| Raw data |
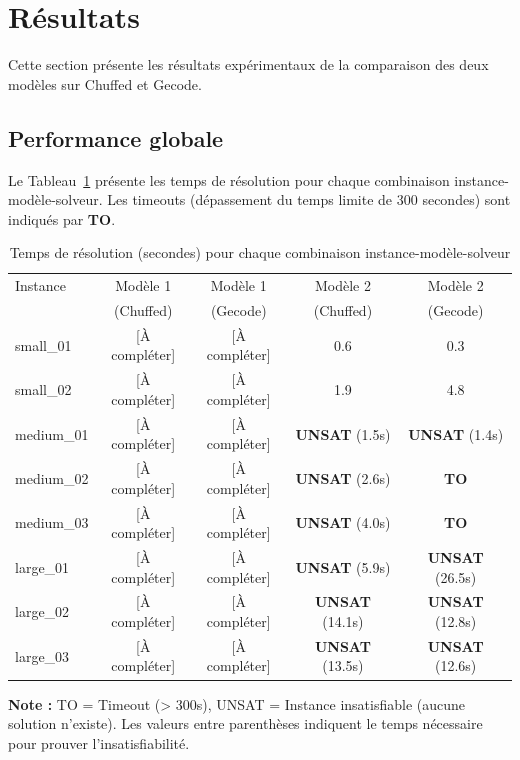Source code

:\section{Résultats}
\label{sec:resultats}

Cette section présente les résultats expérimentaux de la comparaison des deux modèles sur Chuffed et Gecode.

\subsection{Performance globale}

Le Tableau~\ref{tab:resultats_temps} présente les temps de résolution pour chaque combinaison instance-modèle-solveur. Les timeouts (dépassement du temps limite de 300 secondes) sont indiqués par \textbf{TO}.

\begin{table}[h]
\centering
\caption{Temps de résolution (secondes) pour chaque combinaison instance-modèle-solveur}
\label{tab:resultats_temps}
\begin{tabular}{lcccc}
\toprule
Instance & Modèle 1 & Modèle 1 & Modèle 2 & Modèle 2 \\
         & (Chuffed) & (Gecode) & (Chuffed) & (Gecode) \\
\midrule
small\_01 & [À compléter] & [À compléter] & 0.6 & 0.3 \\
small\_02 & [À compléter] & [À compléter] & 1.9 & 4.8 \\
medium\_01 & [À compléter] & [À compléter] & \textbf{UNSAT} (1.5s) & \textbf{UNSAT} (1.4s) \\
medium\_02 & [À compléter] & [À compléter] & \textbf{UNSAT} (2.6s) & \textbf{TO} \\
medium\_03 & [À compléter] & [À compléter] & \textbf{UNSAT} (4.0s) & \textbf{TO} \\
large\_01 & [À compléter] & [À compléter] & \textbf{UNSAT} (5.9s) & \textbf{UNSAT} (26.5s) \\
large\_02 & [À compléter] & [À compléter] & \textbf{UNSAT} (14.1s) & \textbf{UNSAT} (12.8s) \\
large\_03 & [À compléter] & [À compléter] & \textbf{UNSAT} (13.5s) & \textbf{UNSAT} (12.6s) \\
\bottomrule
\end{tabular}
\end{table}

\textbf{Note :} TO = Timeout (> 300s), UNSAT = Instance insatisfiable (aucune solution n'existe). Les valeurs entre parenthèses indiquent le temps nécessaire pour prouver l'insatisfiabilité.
==
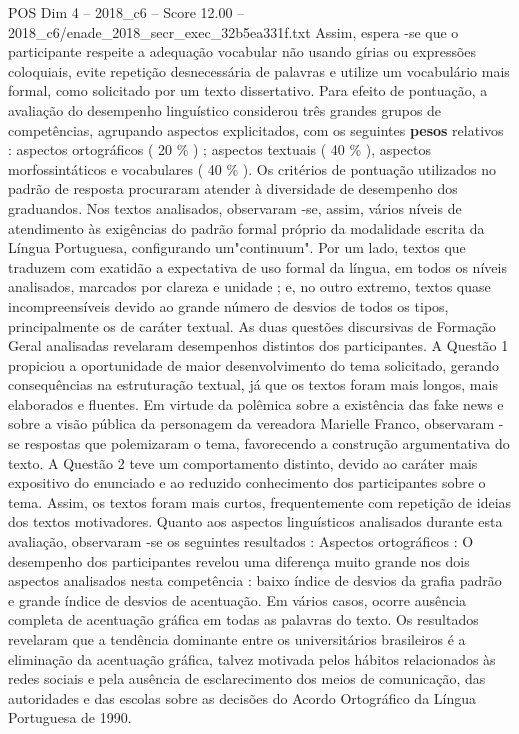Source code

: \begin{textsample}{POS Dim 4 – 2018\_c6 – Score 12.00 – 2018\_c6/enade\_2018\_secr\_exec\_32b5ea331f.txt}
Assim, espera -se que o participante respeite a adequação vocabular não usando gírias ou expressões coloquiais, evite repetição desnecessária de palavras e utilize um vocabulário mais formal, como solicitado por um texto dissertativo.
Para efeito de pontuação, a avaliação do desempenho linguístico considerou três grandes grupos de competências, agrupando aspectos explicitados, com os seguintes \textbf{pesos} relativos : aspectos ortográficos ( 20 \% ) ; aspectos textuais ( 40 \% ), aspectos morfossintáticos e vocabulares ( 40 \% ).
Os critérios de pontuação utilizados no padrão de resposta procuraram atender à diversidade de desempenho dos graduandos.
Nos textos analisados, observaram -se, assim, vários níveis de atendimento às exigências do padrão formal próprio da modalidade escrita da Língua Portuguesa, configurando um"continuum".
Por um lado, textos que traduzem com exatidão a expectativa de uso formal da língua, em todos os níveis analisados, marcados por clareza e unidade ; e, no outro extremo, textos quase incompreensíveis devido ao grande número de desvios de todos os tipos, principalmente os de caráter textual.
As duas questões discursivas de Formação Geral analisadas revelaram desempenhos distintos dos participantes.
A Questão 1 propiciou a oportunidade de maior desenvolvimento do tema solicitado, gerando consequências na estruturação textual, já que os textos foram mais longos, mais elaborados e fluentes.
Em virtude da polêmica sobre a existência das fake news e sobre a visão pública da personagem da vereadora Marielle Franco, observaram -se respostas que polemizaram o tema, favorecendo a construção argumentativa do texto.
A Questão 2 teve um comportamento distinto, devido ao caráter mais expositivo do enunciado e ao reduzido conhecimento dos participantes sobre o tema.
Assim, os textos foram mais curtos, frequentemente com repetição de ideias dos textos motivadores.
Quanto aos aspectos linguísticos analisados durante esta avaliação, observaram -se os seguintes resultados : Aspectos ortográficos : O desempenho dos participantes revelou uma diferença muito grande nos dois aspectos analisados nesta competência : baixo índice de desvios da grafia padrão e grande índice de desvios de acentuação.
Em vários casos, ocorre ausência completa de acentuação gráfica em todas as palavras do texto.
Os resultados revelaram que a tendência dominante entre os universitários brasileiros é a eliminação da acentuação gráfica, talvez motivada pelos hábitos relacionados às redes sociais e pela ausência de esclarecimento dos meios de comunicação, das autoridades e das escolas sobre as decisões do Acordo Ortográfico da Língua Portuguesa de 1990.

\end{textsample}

| Instructions to follow |
If a line above contains the word "chaque", list it.

| Exercise solution |
Le Tableau~\ref{tab:resultats_temps} présente les temps de résolution pour chaque combinaison instance-modèle-solveur. Les timeouts (dépassement du temps limite de 300 secondes) sont indiqués par \textbf{TO}.
\caption{Temps de résolution (secondes) pour chaque combinaison instance-modèle-solveur}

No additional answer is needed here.